You should of course first of all determine what is causing the stack overflow (GDB + compiling with CFLAGS_OPT = -O0 + whatever debug interface the bluepill offers [sorry really don't know; but usually the build system provides this and a GDB instance with make debug] and some metaphoric elbow grease might help with this). If that really is non-negotiable to optimize you can increase the stacksize by enlargen the stack array of your thread and setting the stacksize parameter for the thread_create() function accordingly. However, as far as I can see you are just using the main thread in your example application. In that case, adapt the THREAD_STACKSIZE_MAIN macro within your application's Makefile (for stm32 you should select something larger than 1024+512):

CFLAGS += -DTHREAD_STACKSIZE_MAIN=2048

You can use the ps command (given you have a shell, you include the ps module into your application and compile with DEVELHELP=1) to check the stack usage (alternatively use call ps() in GDB if you don't want to include a shell into your application). If the output is broken you most likely have already a stack overflow (because it overwrote the TCB of another thread, so setting the STACKSIZE macro to some insane value first might be helpful to get a good guesstimate via ps() for the actually required stack size.

miri64 on 29 Sep 2018

(for alignment reasons the stack size should be divisable by 4 [on Cortex-M])

miri64 on 29 Sep 2018

Another tip: most stack overflows are caused by either having a too deep function call hierarchy (e.g. by recursion, but it can also happen by carelessly dangling from one function to the next) or by putting really big objects onto your stack (i.e. within the scope of functions). I did not really look into your code, but if you allocate some large buffers on your stack, reconsider if you can't make them static global variables instead). If necessary you can protect them for multi-access with mutexes or the like.

miri64 on 29 Sep 2018

Another tip: most stack overflows are caused by either having a too deep function call hierarchy (e.g. by recursion, but it can also happen by carelessly dangling from one function to the next) or by putting _really big_ objects onto your stack (i.e. within the scope of functions). I did not really look into your code, but if you allocate some large buffers on your stack, reconsider if you can't make them static global variables instead). If necessary you can protect them for multi-access with mutexes or the like.

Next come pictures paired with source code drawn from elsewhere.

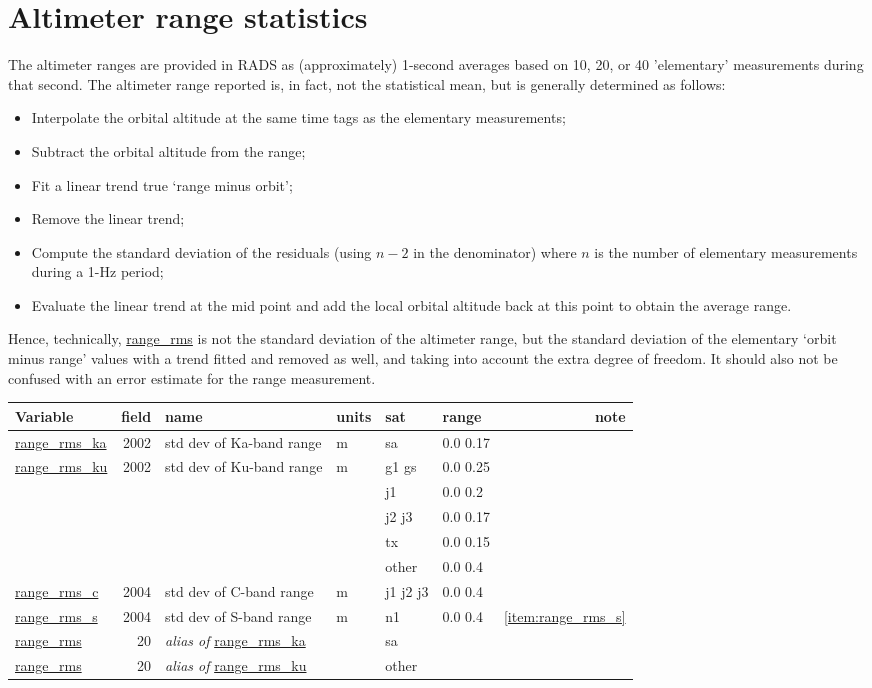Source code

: \documentclass[a4paper,11pt,openany,natbib,nomargin]{thesis}
\makeatletter
\newcommand\var[1]{\url{#1}\index{variables!#1@\protect\url{#1}}}
\newcommand\alias[1]{\emph{alias of} \var{#1}}
\newenvironment{vartable}{
\begin{table}[ht]
\small
\begin{tabular}{lrllllr}
\hline
Variable & field & name & units & sat & range & note \\
\hline
}{
\hline
\end{tabular}
\end{table}
}
\makeatother
\begin{document}
\section{Altimeter range statistics}
The altimeter ranges are provided in RADS as (approximately) 1-second averages based on 10, 20, or 40 'elementary' measurements during that second. The altimeter range reported is, in fact, not the statistical mean, but is generally determined as follows:
\begin{itemize}
\item Interpolate the orbital altitude at the same time tags as the elementary measurements;
\item Subtract the orbital altitude from the range;
\item Fit a linear trend true `range minus orbit';
\item Remove the linear trend;
\item Compute the standard deviation of the residuals (using $n-2$ in the denominator) where $n$ is the number of elementary measurements during a 1-Hz period;
\item Evaluate the linear trend at the mid point and add the local orbital altitude back at this point to obtain the average range.
\end{itemize}
Hence, technically, \var{range_rms} is not the standard deviation of the altimeter range, but the standard deviation of the elementary `orbit minus range' values with a trend fitted and removed as well, and taking into account the extra degree of freedom. It should also not be confused with an error estimate for the range measurement.

\begin{vartable}
\var{range_rms_ka} & 2002 & std dev of Ka-band range & m & sa & 0.0 0.17 & \\
\var{range_rms_ku} & 2002 & std dev of Ku-band range & m & g1 gs & 0.0 0.25 & \\
                   &      &                          &   & j1 & 0.0 0.2 & \\
                   &      &                          &   & j2 j3 & 0.0 0.17 & \\
                   &      &                          &   & tx & 0.0 0.15 & \\
                   &      &                          &   & other & 0.0 0.4 & \\
\var{range_rms_c}  & 2004 & std dev of C-band range  & m & j1 j2 j3 & 0.0 0.4 & \\
\var{range_rms_s}  & 2004 & std dev of S-band range  & m & n1 & 0.0 0.4 & \ref{item:range_rms_s} \\
\hline
\var{range_rms}    &   20 & \alias{range_rms_ka} && sa && \\
\var{range_rms}    &   20 & \alias{range_rms_ku} && other && \\
\end{vartable}
\end{document}
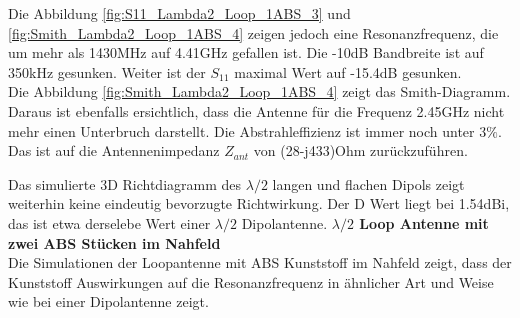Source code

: Die Abbildung \ref{fig:S11_Lambda2_Loop_1ABS_3} und \ref{fig:Smith_Lambda2_Loop_1ABS_4} zeigen jedoch eine Resonanzfrequenz, die um mehr als 1430MHz auf 4.41GHz gefallen ist. Die -10dB Bandbreite ist auf 350kHz gesunken. Weiter ist der $S_{11}$ maximal Wert auf -15.4dB gesunken.\\
Die Abbildung \ref{fig:Smith_Lambda2_Loop_1ABS_4} zeigt das Smith-Diagramm. Daraus ist ebenfalls ersichtlich, dass die Antenne für die Frequenz 2.45GHz nicht mehr einen Unterbruch darstellt. Die Abstrahleffizienz ist immer noch unter $3\%$. Das ist auf die Antennenimpedanz $Z_{ant}$ von (28-j433)Ohm zurückzuführen.


Das simulierte 3D Richtdiagramm des $\lambda/2$ langen und flachen Dipols zeigt weiterhin keine eindeutig bevorzugte Richtwirkung. Der D Wert liegt bei 1.54dBi, das ist etwa derselebe Wert einer $\lambda/2$ Dipolantenne. 
\newpage
\textbf{$\lambda/2$ Loop Antenne mit zwei ABS Stücken im Nahfeld}\\
Die Simulationen der Loopantenne mit ABS Kunststoff im Nahfeld  zeigt, dass der Kunststoff  Auswirkungen auf die Resonanzfrequenz in ähnlicher Art und Weise wie bei einer Dipolantenne zeigt.\\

I would say that's the point here. The buffer for the tx alone is nearly 3kb. If I use a static variable instead, isn't it blocking this space in the memory with this global variable forever? If I declare it within the function, this buffer space is available after the function was executed. Do I get that correct?

Citrullin on 30 Sep 2018

Ok, now I lgot curious and looked at it ;-) Right in the main:

https://github.com/Citrullin/RIOT/blob/66b00dca66c08a855b959788a5969a983f4ffb30/examples/iota_transaction_light/main.c#L89-L99

All those char arrays are just used by the application so by moving them all to static (global) memory should be safe and you would save 210 bytes of stack space.

miri64 on 30 Sep 2018

Ok, now I lgot curious and looked at it ;-) Right in the main:

https://github.com/Citrullin/RIOT/blob/66b00dca66c08a855b959788a5969a983f4ffb30/examples/iota_transaction_light/main.c#L89-L99

All those char arrays are just used by the application so by moving them all to static (global) memory should be safe and you would save 210 bytes of stack space.

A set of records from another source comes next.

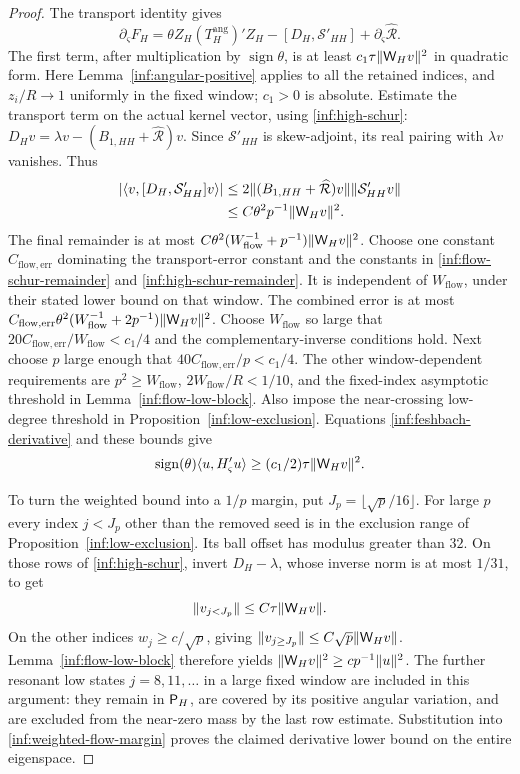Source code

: \begin{proof}
The transport identity gives
\[
 \partial_{\varsigma}F_H
 =\theta Z_H(T_H^{\mathrm{ang}})'Z_H
          -[D_H,\mathcal S'_{HH}]+\partial_\varsigma\widehat{\mathcal R}.
\]
The first term, after multiplication by $\operatorname{sign}\theta$,
is at least $c_1\tau\nrm{\mathsf W_Hv}^2$ in quadratic form.
Here Lemma~\ref{inf:angular-positive} applies to all the retained
indices, and $z_i/R\to1$ uniformly in the fixed window; $c_1>0$
is absolute.
Estimate the transport term on the actual kernel vector, using
\eqref{inf:high-schur}:
$D_Hv=\lambda v-(B_{1,HH}+\widehat{\mathcal R})v$.
Since $\mathcal S'_{HH}$ is skew-adjoint, its real pairing with $\lambda v$
vanishes. Thus
\begin{align*}
 |\langle v,[D_H,\mathcal S'_{HH}]v\rangle|
 &\le2\nrm{(B_{1,HH}+\widehat{\mathcal R})v}
                                  \nrm{\mathcal S'_{HH}v}\\
 &\le C\theta^2p^{-1}\nrm{\mathsf W_Hv}^2.
\end{align*}
The final remainder is at most
$C\theta^2(W_{\mathrm{flow}}^{-1}+p^{-1})
\nrm{\mathsf W_Hv}^2$.
Choose one constant $C_{\mathrm{flow,err}}$ dominating the
transport-error constant and the constants in
\eqref{inf:flow-schur-remainder} and
\eqref{inf:high-schur-remainder}. It is independent of
$W_{\mathrm{flow}}$, under their stated lower bound on that
window. The combined error is at most
$C_{\mathrm{flow,err}}\theta^2(W_{\mathrm{flow}}^{-1}+2p^{-1})
\nrm{\mathsf W_Hv}^2$.
Choose $W_{\mathrm{flow}}$ so large that
$20C_{\mathrm{flow,err}}/W_{\mathrm{flow}}<c_1/4$ and the
complementary-inverse conditions hold. Next choose $p$ large
enough that $40C_{\mathrm{flow,err}}/p<c_1/4$.
The other window-dependent requirements are
$p^2\ge W_{\mathrm{flow}}$, $2W_{\mathrm{flow}}/R<1/10$,
and the fixed-index asymptotic threshold in
Lemma~\ref{inf:flow-low-block}. Also impose the near-crossing
low-degree threshold in Proposition~\ref{inf:low-exclusion}. Equations
\eqref{inf:feshbach-derivative} and these bounds give
\begin{equation}\label{inf:weighted-flow-margin}
 \operatorname{sign}(\theta)\langle u,H'_{\varsigma}u\rangle
 \ge(c_1/2)\tau\nrm{\mathsf W_Hv}^2.
\end{equation}

To turn the weighted bound into a $1/p$ margin, put
$J_p=\lfloor\sqrt p/16\rfloor$.
For large $p$ every index $j<J_p$ other than the removed seed is in
the exclusion range of Proposition~\ref{inf:low-exclusion}.
Its ball offset has modulus greater than $32$.
On those rows of \eqref{inf:high-schur}, invert $D_H-\lambda$,
whose inverse norm is at most $1/31$, to get
\[
 \nrm{v_{j<J_p}}\le C\tau\nrm{\mathsf W_Hv}.
\]
On the other indices $w_j\ge c/\sqrt p$, giving
$\nrm{v_{j\ge J_p}}\le C\sqrt p\nrm{\mathsf W_Hv}$.
Lemma~\ref{inf:flow-low-block} therefore yields
$\nrm{\mathsf W_Hv}^2\ge cp^{-1}\nrm u^2$.
The further resonant low states $j=8,11,\ldots$ in a large fixed
window are included in this argument: they remain in $\PP_H$,
are covered by its positive angular variation, and are excluded
from the near-zero mass by the last row estimate.
Substitution into \eqref{inf:weighted-flow-margin} proves the
claimed derivative lower bound on the entire eigenspace.


\end{proof}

So I declared it outside of the function

char address_from[81];
char address_to[81];
unsigned char seedBytes[48];

int run_bundle_creation(void){ }

Now this other issue appears. It just stops after the log messages:

main(): This is RIOT! (Version: 2018.07-devel-1344-g66b00-citrullin-ThinkPad-X220-iota_new_implementation)
IOTA Wallet Application
=====================================
Create IOTA transactions bundle...
Prepare transfer...

Citrullin on 30 Sep 2018

I would say that's the point here. The buffer for the tx alone is nearly 3kb. If I use a static variable instead, isn't it blocking this space in the memory with this global variable forever? If I declare it within the function, this buffer space is available after the function was executed. Do I get that correct?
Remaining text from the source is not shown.